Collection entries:
-- Opening Marker --

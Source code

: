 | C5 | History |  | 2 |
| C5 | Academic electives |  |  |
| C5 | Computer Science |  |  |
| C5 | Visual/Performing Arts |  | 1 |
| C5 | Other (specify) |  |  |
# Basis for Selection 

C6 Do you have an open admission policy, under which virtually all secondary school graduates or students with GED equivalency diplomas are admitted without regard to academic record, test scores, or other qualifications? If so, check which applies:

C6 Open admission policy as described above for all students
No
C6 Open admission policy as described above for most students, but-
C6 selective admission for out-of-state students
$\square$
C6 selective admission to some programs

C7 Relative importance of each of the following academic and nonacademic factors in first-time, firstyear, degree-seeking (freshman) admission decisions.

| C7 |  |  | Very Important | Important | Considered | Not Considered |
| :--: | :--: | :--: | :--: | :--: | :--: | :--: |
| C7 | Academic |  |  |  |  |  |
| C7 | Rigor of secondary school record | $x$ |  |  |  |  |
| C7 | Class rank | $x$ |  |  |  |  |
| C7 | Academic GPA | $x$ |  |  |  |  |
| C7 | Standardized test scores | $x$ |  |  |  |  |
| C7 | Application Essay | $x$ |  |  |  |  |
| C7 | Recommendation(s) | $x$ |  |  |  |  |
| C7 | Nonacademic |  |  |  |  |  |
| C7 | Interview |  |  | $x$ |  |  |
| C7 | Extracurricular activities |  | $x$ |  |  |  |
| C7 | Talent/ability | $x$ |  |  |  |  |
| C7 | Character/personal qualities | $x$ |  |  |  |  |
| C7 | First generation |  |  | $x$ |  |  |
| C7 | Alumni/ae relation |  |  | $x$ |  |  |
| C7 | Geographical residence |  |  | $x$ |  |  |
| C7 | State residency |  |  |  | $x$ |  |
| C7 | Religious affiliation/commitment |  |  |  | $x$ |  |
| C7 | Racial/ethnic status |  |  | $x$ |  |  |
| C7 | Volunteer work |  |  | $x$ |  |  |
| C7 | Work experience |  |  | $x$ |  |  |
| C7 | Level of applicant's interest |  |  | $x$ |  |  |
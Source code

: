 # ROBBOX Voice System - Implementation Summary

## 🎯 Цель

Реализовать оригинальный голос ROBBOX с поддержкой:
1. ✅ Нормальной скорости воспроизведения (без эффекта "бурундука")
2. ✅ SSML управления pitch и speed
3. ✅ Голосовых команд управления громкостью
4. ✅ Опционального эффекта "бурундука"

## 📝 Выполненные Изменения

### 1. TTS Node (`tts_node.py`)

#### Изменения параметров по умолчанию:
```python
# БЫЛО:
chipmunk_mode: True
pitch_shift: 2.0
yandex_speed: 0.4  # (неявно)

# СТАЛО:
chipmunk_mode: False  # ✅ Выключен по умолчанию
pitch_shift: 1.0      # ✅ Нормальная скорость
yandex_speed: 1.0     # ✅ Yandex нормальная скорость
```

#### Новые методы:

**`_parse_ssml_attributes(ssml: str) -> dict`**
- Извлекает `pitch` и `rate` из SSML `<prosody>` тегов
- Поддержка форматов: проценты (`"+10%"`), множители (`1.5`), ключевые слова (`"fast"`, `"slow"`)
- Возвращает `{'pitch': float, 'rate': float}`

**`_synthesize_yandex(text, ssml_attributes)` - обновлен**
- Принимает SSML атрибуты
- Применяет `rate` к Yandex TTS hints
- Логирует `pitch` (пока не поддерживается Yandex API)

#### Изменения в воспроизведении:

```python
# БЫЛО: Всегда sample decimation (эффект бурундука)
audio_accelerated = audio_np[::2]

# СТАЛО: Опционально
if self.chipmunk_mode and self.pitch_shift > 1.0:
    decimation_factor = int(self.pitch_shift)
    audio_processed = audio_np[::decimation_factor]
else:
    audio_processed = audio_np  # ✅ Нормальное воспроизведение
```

-- Closing Marker --

Exercise -> Lines in the records above that carry the word "умолчанию" are to be located and copied.

Written solution ->
#### Изменения параметров по умолчанию:
chipmunk_mode: False  # ✅ Выключен по умолчанию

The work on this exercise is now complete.